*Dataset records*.
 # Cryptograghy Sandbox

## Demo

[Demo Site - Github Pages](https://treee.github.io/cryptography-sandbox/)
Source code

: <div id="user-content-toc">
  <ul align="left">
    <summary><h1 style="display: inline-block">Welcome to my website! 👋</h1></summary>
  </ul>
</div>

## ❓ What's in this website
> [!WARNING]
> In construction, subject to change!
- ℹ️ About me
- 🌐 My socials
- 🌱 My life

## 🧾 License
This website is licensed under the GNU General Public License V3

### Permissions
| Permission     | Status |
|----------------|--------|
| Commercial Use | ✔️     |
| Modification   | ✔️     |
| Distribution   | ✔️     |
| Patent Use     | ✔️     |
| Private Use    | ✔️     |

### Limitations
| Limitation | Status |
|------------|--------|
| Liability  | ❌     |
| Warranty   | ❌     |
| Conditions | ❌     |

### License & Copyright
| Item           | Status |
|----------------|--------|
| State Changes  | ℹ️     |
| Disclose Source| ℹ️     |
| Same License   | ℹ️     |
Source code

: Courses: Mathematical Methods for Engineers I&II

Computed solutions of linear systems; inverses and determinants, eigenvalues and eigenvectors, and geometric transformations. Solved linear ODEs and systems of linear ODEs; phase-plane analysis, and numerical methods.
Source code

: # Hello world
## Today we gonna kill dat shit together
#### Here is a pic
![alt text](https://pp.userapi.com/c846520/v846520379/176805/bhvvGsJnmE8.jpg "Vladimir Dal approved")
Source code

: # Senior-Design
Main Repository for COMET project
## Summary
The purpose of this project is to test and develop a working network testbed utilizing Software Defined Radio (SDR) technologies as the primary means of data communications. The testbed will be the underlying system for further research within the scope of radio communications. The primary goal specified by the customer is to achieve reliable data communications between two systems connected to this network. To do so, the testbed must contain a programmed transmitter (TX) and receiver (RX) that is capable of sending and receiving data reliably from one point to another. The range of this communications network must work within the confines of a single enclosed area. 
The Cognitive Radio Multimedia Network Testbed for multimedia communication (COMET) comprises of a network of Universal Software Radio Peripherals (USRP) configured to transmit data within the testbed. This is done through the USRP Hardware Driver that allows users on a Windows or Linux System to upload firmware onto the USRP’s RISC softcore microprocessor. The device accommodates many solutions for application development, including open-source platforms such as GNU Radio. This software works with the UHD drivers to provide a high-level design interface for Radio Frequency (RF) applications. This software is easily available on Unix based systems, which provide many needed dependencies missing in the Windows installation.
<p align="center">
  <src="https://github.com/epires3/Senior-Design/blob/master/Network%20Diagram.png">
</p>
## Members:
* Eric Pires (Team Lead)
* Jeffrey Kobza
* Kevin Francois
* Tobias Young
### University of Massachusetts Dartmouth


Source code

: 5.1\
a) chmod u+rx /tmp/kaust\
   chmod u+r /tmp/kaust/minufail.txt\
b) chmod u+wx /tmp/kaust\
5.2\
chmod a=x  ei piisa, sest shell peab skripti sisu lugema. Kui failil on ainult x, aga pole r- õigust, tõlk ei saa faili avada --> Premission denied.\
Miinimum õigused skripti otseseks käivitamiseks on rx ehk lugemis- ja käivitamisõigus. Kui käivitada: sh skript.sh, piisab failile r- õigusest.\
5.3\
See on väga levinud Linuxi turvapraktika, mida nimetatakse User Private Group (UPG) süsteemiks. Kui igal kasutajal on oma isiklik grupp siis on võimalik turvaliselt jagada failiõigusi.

*Aim of the task*. Copy word for word the stretch of entries above from the line that has "Conditions | ❌" through the line that has "for Engineers I&II", both ends included, and nothing outside it.

*Reply to the task*.
| Conditions | ❌     |

### License & Copyright
| Item           | Status |
|----------------|--------|
| State Changes  | ℹ️     |
| Disclose Source| ℹ️     |
| Same License   | ℹ️     |
Source code

: Courses: Mathematical Methods for Engineers I&II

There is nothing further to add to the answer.